→ **Brief**
Repeat the records below word for word and omit each image.

BEGIN

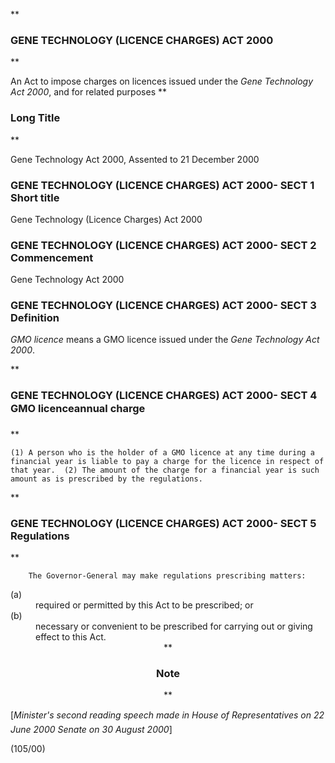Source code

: **

###  GENE TECHNOLOGY (LICENCE CHARGES) ACT 2000 
**




An Act to impose charges on licences issued under the _Gene Technology Act 2000_, and for related purposes
**

###  Long Title 
**

Gene Technology Act 2000,
Assented to 21 December 2000
###  GENE TECHNOLOGY (LICENCE CHARGES) ACT 2000- SECT 1  Short title  
Gene Technology (Licence Charges) Act 2000
###  GENE TECHNOLOGY (LICENCE CHARGES) ACT 2000- SECT 2  Commencement  
Gene Technology Act 2000
###  GENE TECHNOLOGY (LICENCE CHARGES) ACT 2000- SECT 3  Definition  
<dl compact=""><dl compact="">

_GMO licence_ means a GMO licence issued under the _Gene Technology Act 2000_.

 </dl></dl>

**

###  GENE TECHNOLOGY (LICENCE CHARGES) ACT 2000- SECT 4  GMO licence&#151;annual charge  
**

	(1)	A person who is the holder of a GMO licence at any time during a financial year is liable to pay a charge for the licence in respect of that year. 	(2)	The amount of the charge for a financial year is such amount as is prescribed by the regulations. 

**

###  GENE TECHNOLOGY (LICENCE CHARGES) ACT 2000- SECT 5  Regulations  
**

		The Governor-General may make regulations prescribing matters:

<dl compact=""><dl compact="">

<dt>(a)</dt><dd>required or permitted by this Act to be prescribed; or</dd> <dt>(b)</dt><dd>necessary or convenient to be prescribed for carrying out or giving effect to this Act.</dd>  <center>**

###  Note 
**</center> </dl></dl>

[_Minister&apos;s second reading speech made in_ _House of Representatives on 22 June 2000_ _Senate on 30 August 2000_]

<dl compact=""><dl compact="">

 (105/00) </dl></dl>

 


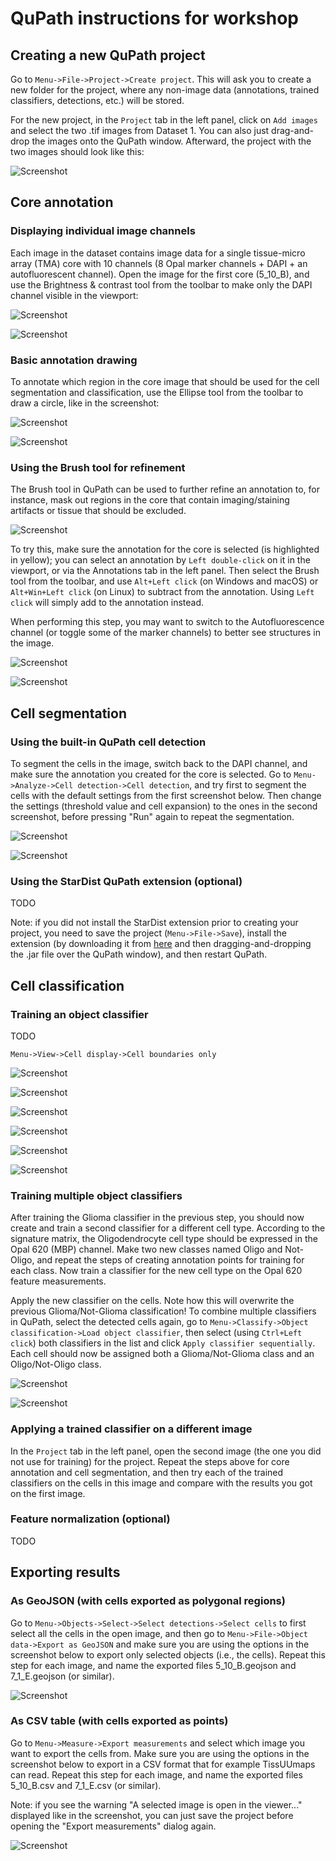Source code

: # QuPath instructions for workshop

## Creating a new QuPath project

Go to `Menu->File->Project->Create project`. This will ask you to create a new folder for the project, where any non-image data (annotations, trained classifiers, detections, etc.) will be stored.

For the new project, in the `Project` tab in the left panel, click on `Add images` and select the two .tif images from Dataset 1. You can also just drag-and-drop the images onto the QuPath window. Afterward, the project with the two images should look like this:

![](images/screenshot_project.png?raw=true "Screenshot")

## Core annotation

### Displaying individual image channels

Each image in the dataset contains image data for a single tissue-micro array (TMA) core with 10 channels (8 Opal marker channels + DAPI + an autofluorescent channel). Open the image for the first core (5_10_B), and use the Brightness & contrast tool from the toolbar to make only the DAPI channel visible in the viewport:

![](images/screenshot_brightness_contrast1.png?raw=true "Screenshot")

![](images/screenshot_brightness_contrast2.png?raw=true "Screenshot")

### Basic annotation drawing

To annotate which region in the core image that should be used for the cell segmentation and classification, use the Ellipse tool from the toolbar to draw a circle, like in the screenshot:

![](images/screenshot_annotation1.png?raw=true "Screenshot")

![](images/screenshot_annotation2.png?raw=true "Screenshot")

### Using the Brush tool for refinement

The Brush tool in QuPath can be used to further refine an annotation to, for instance, mask out regions in the core that contain imaging/staining artifacts or tissue that should be excluded.

![](images/screenshot_freehand1.png?raw=true "Screenshot")

To try this, make sure the annotation for the core is selected (is highlighted in yellow); you can select an annotation by `Left double-click` on it in the viewport, or via the Annotations tab in the left panel. Then select the Brush tool from the toolbar, and use `Alt+Left click` (on Windows and macOS) or `Alt+Win+Left click` (on Linux) to subtract from the annotation. Using `Left click` will simply add to the annotation instead.

When performing this step, you may want to switch to the Autofluorescence channel (or toggle some of the marker channels) to better see structures in the image.

![](images/screenshot_freehand2.png?raw=true "Screenshot")

![](images/screenshot_freehand3.png?raw=true "Screenshot")

## Cell segmentation

### Using the built-in QuPath cell detection

To segment the cells in the image, switch back to the DAPI channel, and make sure the annotation you created for the core is selected. Go to `Menu->Analyze->Cell detection->Cell detection`, and try first to segment the cells with the default settings from the first screenshot below. Then change the settings (threshold value and cell expansion) to the ones in the second screenshot, before pressing "Run" again to repeat the segmentation.

![](images/screenshot_cell_seg1.png?raw=true "Screenshot")

![](images/screenshot_cell_seg2.png?raw=true "Screenshot")

### Using the StarDist QuPath extension (optional)

TODO

Note: if you did not install the StarDist extension prior to creating your project, you need to save the project (`Menu->File->Save`), install the extension (by downloading it from [here](https://github.com/qupath/qupath-extension-stardist/releases) and then dragging-and-dropping the .jar file over the QuPath window), and then restart QuPath.

## Cell classification

### Training an object classifier

TODO

`Menu->View->Cell display->Cell boundaries only`

![](images/screenshot_singleclass1.png?raw=true "Screenshot")

![](images/screenshot_singleclass2.png?raw=true "Screenshot")

![](images/screenshot_singleclass3.png?raw=true "Screenshot")

![](images/screenshot_singleclass4.png?raw=true "Screenshot")

![](images/screenshot_singleclass5.png?raw=true "Screenshot")

![](images/screenshot_singleclass6.png?raw=true "Screenshot")

### Training multiple object classifiers

After training the Glioma classifier in the previous step, you should now create and train a second classifier for a different cell type. According to the signature matrix, the Oligodendrocyte cell type should be expressed in the Opal 620 (MBP) channel. Make two new classes named Oligo and Not-Oligo, and repeat the steps of creating annotation points for training for each class. Now train a classifier for the new cell type on the Opal 620 feature measurements.

Apply the new classifier on the cells. Note how this will overwrite the previous Glioma/Not-Glioma classification! To combine multiple classifiers in QuPath, select the detected cells again, go to `Menu->Classify->Object classification->Load object classifier`, then select (using `Ctrl+Left click`) both classifiers in the list and click `Apply classifier sequentially`. Each cell should now be assigned both a Glioma/Not-Glioma class and an Oligo/Not-Oligo class.

![](images/screenshot_multiclass1.png?raw=true "Screenshot")

![](images/screenshot_multiclass2.png?raw=true "Screenshot")

### Applying a trained classifier on a different image

In the `Project` tab in the left panel, open the second image (the one you did not use for training) for the project. Repeat the steps above for core annotation and cell segmentation, and then try each of the trained classifiers on the cells in this image and compare with the results you got on the first image.

### Feature normalization (optional)

TODO

## Exporting results

### As GeoJSON (with cells exported as polygonal regions)

Go to `Menu->Objects->Select->Select detections->Select cells` to first select all the cells in the open image, and then go to `Menu->File->Object data->Export as GeoJSON` and make sure you are using the options in the screenshot below to export only selected objects (i.e., the cells). Repeat this step for each image, and name the exported files 5_10_B.geojson and 7_1_E.geojson (or similar).

![](images/screenshot_export_geojson.png?raw=true "Screenshot")

### As CSV table (with cells exported as points)

Go to `Menu->Measure->Export measurements` and select which image you want to export the cells from. Make sure you are using the options in the screenshot below to export in a CSV format that for example TissUUmaps can read. Repeat this step for each image, and name the exported files 5_10_B.csv and 7_1_E.csv (or similar).

Note: if you see the warning "A selected image is open in the viewer..." displayed like in the screenshot, you can just save the project before opening the "Export measurements" dialog again.

![](images/screenshot_export_csv.png?raw=true "Screenshot")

END

→ **Output**
Source code

: **

###  GENE TECHNOLOGY (LICENCE CHARGES) ACT 2000 
**




An Act to impose charges on licences issued under the _Gene Technology Act 2000_, and for related purposes
**

###  Long Title 
**

Gene Technology Act 2000,
Assented to 21 December 2000
###  GENE TECHNOLOGY (LICENCE CHARGES) ACT 2000- SECT 1  Short title  
Gene Technology (Licence Charges) Act 2000
###  GENE TECHNOLOGY (LICENCE CHARGES) ACT 2000- SECT 2  Commencement  
Gene Technology Act 2000
###  GENE TECHNOLOGY (LICENCE CHARGES) ACT 2000- SECT 3  Definition  
<dl compact=""><dl compact="">

_GMO licence_ means a GMO licence issued under the _Gene Technology Act 2000_.

 </dl></dl>

**

###  GENE TECHNOLOGY (LICENCE CHARGES) ACT 2000- SECT 4  GMO licence&#151;annual charge  
**

	(1)	A person who is the holder of a GMO licence at any time during a financial year is liable to pay a charge for the licence in respect of that year. 	(2)	The amount of the charge for a financial year is such amount as is prescribed by the regulations. 

**

###  GENE TECHNOLOGY (LICENCE CHARGES) ACT 2000- SECT 5  Regulations  
**

		The Governor-General may make regulations prescribing matters:

<dl compact=""><dl compact="">

<dt>(a)</dt><dd>required or permitted by this Act to be prescribed; or</dd> <dt>(b)</dt><dd>necessary or convenient to be prescribed for carrying out or giving effect to this Act.</dd>  <center>**

###  Note 
**</center> </dl></dl>

[_Minister&apos;s second reading speech made in_ _House of Representatives on 22 June 2000_ _Senate on 30 August 2000_]

<dl compact=""><dl compact="">

 (105/00) </dl></dl>

 


Source code

: # QuPath instructions for workshop

## Creating a new QuPath project

Go to `Menu->File->Project->Create project`. This will ask you to create a new folder for the project, where any non-image data (annotations, trained classifiers, detections, etc.) will be stored.

For the new project, in the `Project` tab in the left panel, click on `Add images` and select the two .tif images from Dataset 1. You can also just drag-and-drop the images onto the QuPath window. Afterward, the project with the two images should look like this:

![](images/screenshot_project.png?raw=true "Screenshot")

## Core annotation

### Displaying individual image channels

Each image in the dataset contains image data for a single tissue-micro array (TMA) core with 10 channels (8 Opal marker channels + DAPI + an autofluorescent channel). Open the image for the first core (5_10_B), and use the Brightness & contrast tool from the toolbar to make only the DAPI channel visible in the viewport:

![](images/screenshot_brightness_contrast1.png?raw=true "Screenshot")

![](images/screenshot_brightness_contrast2.png?raw=true "Screenshot")

### Basic annotation drawing

To annotate which region in the core image that should be used for the cell segmentation and classification, use the Ellipse tool from the toolbar to draw a circle, like in the screenshot:

![](images/screenshot_annotation1.png?raw=true "Screenshot")

![](images/screenshot_annotation2.png?raw=true "Screenshot")

### Using the Brush tool for refinement

The Brush tool in QuPath can be used to further refine an annotation to, for instance, mask out regions in the core that contain imaging/staining artifacts or tissue that should be excluded.

![](images/screenshot_freehand1.png?raw=true "Screenshot")

To try this, make sure the annotation for the core is selected (is highlighted in yellow); you can select an annotation by `Left double-click` on it in the viewport, or via the Annotations tab in the left panel. Then select the Brush tool from the toolbar, and use `Alt+Left click` (on Windows and macOS) or `Alt+Win+Left click` (on Linux) to subtract from the annotation. Using `Left click` will simply add to the annotation instead.

When performing this step, you may want to switch to the Autofluorescence channel (or toggle some of the marker channels) to better see structures in the image.

![](images/screenshot_freehand2.png?raw=true "Screenshot")

![](images/screenshot_freehand3.png?raw=true "Screenshot")

## Cell segmentation

### Using the built-in QuPath cell detection

To segment the cells in the image, switch back to the DAPI channel, and make sure the annotation you created for the core is selected. Go to `Menu->Analyze->Cell detection->Cell detection`, and try first to segment the cells with the default settings from the first screenshot below. Then change the settings (threshold value and cell expansion) to the ones in the second screenshot, before pressing "Run" again to repeat the segmentation.

![](images/screenshot_cell_seg1.png?raw=true "Screenshot")

![](images/screenshot_cell_seg2.png?raw=true "Screenshot")

### Using the StarDist QuPath extension (optional)

TODO

Note: if you did not install the StarDist extension prior to creating your project, you need to save the project (`Menu->File->Save`), install the extension (by downloading it from [here](https://github.com/qupath/qupath-extension-stardist/releases) and then dragging-and-dropping the .jar file over the QuPath window), and then restart QuPath.

## Cell classification

### Training an object classifier

TODO

`Menu->View->Cell display->Cell boundaries only`

![](images/screenshot_singleclass1.png?raw=true "Screenshot")

![](images/screenshot_singleclass2.png?raw=true "Screenshot")

![](images/screenshot_singleclass3.png?raw=true "Screenshot")

![](images/screenshot_singleclass4.png?raw=true "Screenshot")

![](images/screenshot_singleclass5.png?raw=true "Screenshot")

![](images/screenshot_singleclass6.png?raw=true "Screenshot")

### Training multiple object classifiers

After training the Glioma classifier in the previous step, you should now create and train a second classifier for a different cell type. According to the signature matrix, the Oligodendrocyte cell type should be expressed in the Opal 620 (MBP) channel. Make two new classes named Oligo and Not-Oligo, and repeat the steps of creating annotation points for training for each class. Now train a classifier for the new cell type on the Opal 620 feature measurements.

Apply the new classifier on the cells. Note how this will overwrite the previous Glioma/Not-Glioma classification! To combine multiple classifiers in QuPath, select the detected cells again, go to `Menu->Classify->Object classification->Load object classifier`, then select (using `Ctrl+Left click`) both classifiers in the list and click `Apply classifier sequentially`. Each cell should now be assigned both a Glioma/Not-Glioma class and an Oligo/Not-Oligo class.

![](images/screenshot_multiclass1.png?raw=true "Screenshot")

![](images/screenshot_multiclass2.png?raw=true "Screenshot")

### Applying a trained classifier on a different image

In the `Project` tab in the left panel, open the second image (the one you did not use for training) for the project. Repeat the steps above for core annotation and cell segmentation, and then try each of the trained classifiers on the cells in this image and compare with the results you got on the first image.

### Feature normalization (optional)

TODO

## Exporting results

### As GeoJSON (with cells exported as polygonal regions)

Go to `Menu->Objects->Select->Select detections->Select cells` to first select all the cells in the open image, and then go to `Menu->File->Object data->Export as GeoJSON` and make sure you are using the options in the screenshot below to export only selected objects (i.e., the cells). Repeat this step for each image, and name the exported files 5_10_B.geojson and 7_1_E.geojson (or similar).

![](images/screenshot_export_geojson.png?raw=true "Screenshot")

### As CSV table (with cells exported as points)

Go to `Menu->Measure->Export measurements` and select which image you want to export the cells from. Make sure you are using the options in the screenshot below to export in a CSV format that for example TissUUmaps can read. Repeat this step for each image, and name the exported files 5_10_B.csv and 7_1_E.csv (or similar).

Note: if you see the warning "A selected image is open in the viewer..." displayed like in the screenshot, you can just save the project before opening the "Export measurements" dialog again.

![](images/screenshot_export_csv.png?raw=true "Screenshot")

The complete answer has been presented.